Поутру Иван поимел служанку Арину, как всегда на диване, чтобы с чистой душой, освобожденной от плотских желаний, направится после полудня в гости к старосте. Часто, задумываясь о своих отношениях с Ариной, учитель пытался найти им такое понятие, которое бы никак не связывало его со служанкой, как интимная связь соединяет мужчину с женщиной и придумал: его отношение к Арине подобно отношениям хозяина к вещи: хозяин имеет сапоги, пальто, завтрак, приготовленный служанкой, имеет её тело, необходимое ему для душевного спокойствия и к взаимному удовольствию.

У старосты уже оказались и священник, и урядник, и даже волостной старшина – все без жён и деток, когда Иван пришел. Сельская верхушка власти обсуждала указ царского правительства о проведении земельной реформы, разговоры о которой велись еще с лета, но теперь стали законом, который старшина привез из уезда.

Как и предполагал староста, министр Столыпин по царскому велению разрешил крестьянам выход из общины с надельной землей, что была у семьи в пользовании. Эта земля переходила в собственность главе семьи навечно и могла теперь передаваться по наследству.

– Всё, не будет больше мира в деревнях по всей России, где есть надельная земля. Кто сейчас пользуется хорошей землей и одним наделом, – тот её и оформит во владение, выйдя из общины. Кому достанется сейчас земля похуже, да еще и кусками чересполосицы, тот либо продаст землю вовсе и уйдет из села в город, либо сдаст эту землю в аренду крепким мужикам, либо будет горемычно страдать в нищете на этой земле, не в силах сводить концы с концами.

Я, что греха таить, надеялся, что царь-батюшка поделится землицей государевой с крестьянством, да и помещиков своих поприжмет уступить часть земель. Тогда крестьянская община смогла бы всех наделить землей в достатке: только работай – глядишь и безлошадные семьи тоже как-нибудь вывернулись из нищеты с помощью общества, а оно вон как вышло: у кого оказался в руках кусок землицы пожирнее, тому она и достанется.
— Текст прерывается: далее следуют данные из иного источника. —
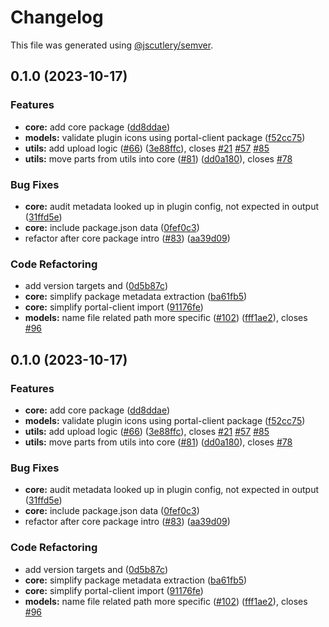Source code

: # Changelog

This file was generated using [@jscutlery/semver](https://github.com/jscutlery/semver).

## 0.1.0 (2023-10-17)

### Features

- **core:** add core package ([dd8ddae](https://github.com/flowup/quality-metrics-cli/commit/dd8ddaeaaf91534261f0416e15b79fe924a4a798))
- **models:** validate plugin icons using portal-client package ([f52cc75](https://github.com/flowup/quality-metrics-cli/commit/f52cc75ed766e47e1d9f82fda1560e0085b3c02e))
- **utils:** add upload logic ([#66](https://github.com/flowup/quality-metrics-cli/issues/66)) ([3e88ffc](https://github.com/flowup/quality-metrics-cli/commit/3e88ffcbbe375f1fe01bdfd05c088253eeeb98d9)), closes [#21](https://github.com/flowup/quality-metrics-cli/issues/21) [#57](https://github.com/flowup/quality-metrics-cli/issues/57) [#85](https://github.com/flowup/quality-metrics-cli/issues/85)
- **utils:** move parts from utils into core ([#81](https://github.com/flowup/quality-metrics-cli/issues/81)) ([dd0a180](https://github.com/flowup/quality-metrics-cli/commit/dd0a1805ddb97de14d7a4938938aa0bfd852a528)), closes [#78](https://github.com/flowup/quality-metrics-cli/issues/78)

### Bug Fixes

- **core:** audit metadata looked up in plugin config, not expected in output ([31ffd5e](https://github.com/flowup/quality-metrics-cli/commit/31ffd5e39cab3d5ddb997c92b7efafdc920c8359))
- **core:** include package.json data ([0fef0c3](https://github.com/flowup/quality-metrics-cli/commit/0fef0c3b784454a2ab2d9e0fb65f132e8ee8e196))
- refactor after core package intro ([#83](https://github.com/flowup/quality-metrics-cli/issues/83)) ([aa39d09](https://github.com/flowup/quality-metrics-cli/commit/aa39d098c53f7de958509ad465c18b6bee5ec4b9))

### Code Refactoring

- add version targets and ([0d5b87c](https://github.com/flowup/quality-metrics-cli/commit/0d5b87c5a3edbe0fb59dd021dd94779d425ed716))
- **core:** simplify package metadata extraction ([ba61fb5](https://github.com/flowup/quality-metrics-cli/commit/ba61fb553f3a46dedda02dafd53e14a2650955f8))
- **core:** simplify portal-client import ([91176fe](https://github.com/flowup/quality-metrics-cli/commit/91176fea826c562a23ae44b50ed10333bca5f25f))
- **models:** name file related path more specific ([#102](https://github.com/flowup/quality-metrics-cli/issues/102)) ([fff1ae2](https://github.com/flowup/quality-metrics-cli/commit/fff1ae29c2b3ceb6bc53de1bdaf222859dc9fc83)), closes [#96](https://github.com/flowup/quality-metrics-cli/issues/96)

## 0.1.0 (2023-10-17)

### Features

- **core:** add core package ([dd8ddae](https://github.com/flowup/quality-metrics-cli/commit/dd8ddaeaaf91534261f0416e15b79fe924a4a798))
- **models:** validate plugin icons using portal-client package ([f52cc75](https://github.com/flowup/quality-metrics-cli/commit/f52cc75ed766e47e1d9f82fda1560e0085b3c02e))
- **utils:** add upload logic ([#66](https://github.com/flowup/quality-metrics-cli/issues/66)) ([3e88ffc](https://github.com/flowup/quality-metrics-cli/commit/3e88ffcbbe375f1fe01bdfd05c088253eeeb98d9)), closes [#21](https://github.com/flowup/quality-metrics-cli/issues/21) [#57](https://github.com/flowup/quality-metrics-cli/issues/57) [#85](https://github.com/flowup/quality-metrics-cli/issues/85)
- **utils:** move parts from utils into core ([#81](https://github.com/flowup/quality-metrics-cli/issues/81)) ([dd0a180](https://github.com/flowup/quality-metrics-cli/commit/dd0a1805ddb97de14d7a4938938aa0bfd852a528)), closes [#78](https://github.com/flowup/quality-metrics-cli/issues/78)

### Bug Fixes

- **core:** audit metadata looked up in plugin config, not expected in output ([31ffd5e](https://github.com/flowup/quality-metrics-cli/commit/31ffd5e39cab3d5ddb997c92b7efafdc920c8359))
- **core:** include package.json data ([0fef0c3](https://github.com/flowup/quality-metrics-cli/commit/0fef0c3b784454a2ab2d9e0fb65f132e8ee8e196))
- refactor after core package intro ([#83](https://github.com/flowup/quality-metrics-cli/issues/83)) ([aa39d09](https://github.com/flowup/quality-metrics-cli/commit/aa39d098c53f7de958509ad465c18b6bee5ec4b9))

### Code Refactoring

- add version targets and ([0d5b87c](https://github.com/flowup/quality-metrics-cli/commit/0d5b87c5a3edbe0fb59dd021dd94779d425ed716))
- **core:** simplify package metadata extraction ([ba61fb5](https://github.com/flowup/quality-metrics-cli/commit/ba61fb553f3a46dedda02dafd53e14a2650955f8))
- **core:** simplify portal-client import ([91176fe](https://github.com/flowup/quality-metrics-cli/commit/91176fea826c562a23ae44b50ed10333bca5f25f))
- **models:** name file related path more specific ([#102](https://github.com/flowup/quality-metrics-cli/issues/102)) ([fff1ae2](https://github.com/flowup/quality-metrics-cli/commit/fff1ae29c2b3ceb6bc53de1bdaf222859dc9fc83)), closes [#96](https://github.com/flowup/quality-metrics-cli/issues/96)
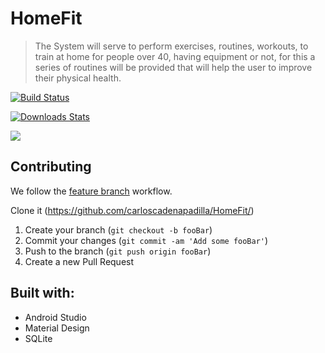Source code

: # HomeFit


> The System will serve to perform exercises, routines, workouts, to train at home for people over 40, having equipment or not, for this a series of routines will be provided that will help the user to improve their physical health.


[![Build Status][travis-image]][travis-url]

[![Downloads Stats][npm-downloads]][npm-url]

![](header.png)


## Contributing

We follow the [feature branch](https://www.atlassian.com/git/tutorials/comparing-workflows/feature-branch-workflow) workflow.

Clone it (<https://github.com/carloscadenapadilla/HomeFit/>)

1. Create your branch (`git checkout -b fooBar`)
2. Commit your changes (`git commit -am 'Add some fooBar'`)
3. Push to the branch (`git push origin fooBar`)
4. Create a new Pull Request

<!-- Markdown link & img dfn's -->

[npm-image]: https://img.shields.io/npm/v/datadog-metrics.svg?style=flat-square
[npm-url]: https://npmjs.org/package/datadog-metrics
[npm-downloads]: https://img.shields.io/npm/dm/datadog-metrics.svg?style=flat-square
[travis-image]: https://img.shields.io/travis/dbader/node-datadog-metrics/master.svg?style=flat-square
[travis-url]: https://travis-ci.org/dbader/node-datadog-metrics
[wiki]: https://github.com/yourname/yourproject/wiki

## Built with:

- Android Studio
- Material Design
- SQLite
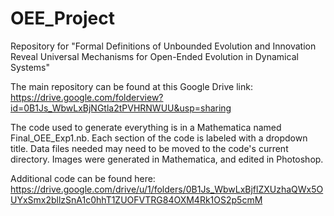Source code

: # OEE_Project
Repository for "Formal Definitions of Unbounded Evolution and Innovation Reveal Universal Mechanisms for Open-Ended Evolution in Dynamical Systems"

The main repository can be found at this Google Drive link: https://drive.google.com/folderview?id=0B1Js_WbwLxBjNGtla2tPVHRNWUU&usp=sharing

The code used to generate everything is in a Mathematica named Final_OEE_Exp1.nb. Each section of the code is labeled with a dropdown title. 
Data files needed may need to be moved to the code's current directory.
Images were generated in Mathematica, and edited in Photoshop.

Additional code can be found here: https://drive.google.com/drive/u/1/folders/0B1Js_WbwLxBjflZXUzhaQWx5OUYxSmx2bllzSnA1c0hhT1ZUOFVTRG84OXM4Rk1OS2p5cmM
Не понял этот министр Столыпин, что Россия держится на крестьянской общине и вместо укрепления этих общин, он с царской помощью принялся разрушать уклад нашей жизни. Быть большой беде от этого указа, кровушки народной прольются реки – это будет почище, чем революция пятого года – закончил староста села свои мысли.

– Ладно тебе причитать, Тимофей Ильич, – одернул урядник старосту. – У тебя самого землица хорошая и надел побольше, потому что староста: тебе первому сподручно будет выйти из общины, да и старосты, как я слышал, теперь будут не избираться народом, а назначаться уездным начальством. У тебя, Ильич, и земля останется, и должность сохранишь. И другие крепкие семьи возьмут землю и будут будто поместные дворяне хозяйничать на этой земле, а голь перекатная пусть продаёт землю, пропивает деньги и подаётся в города на заработки, коль здесь в селах на земле прокормиться всем не удается, – подвел итог урядник, а старшина волости поддержал его.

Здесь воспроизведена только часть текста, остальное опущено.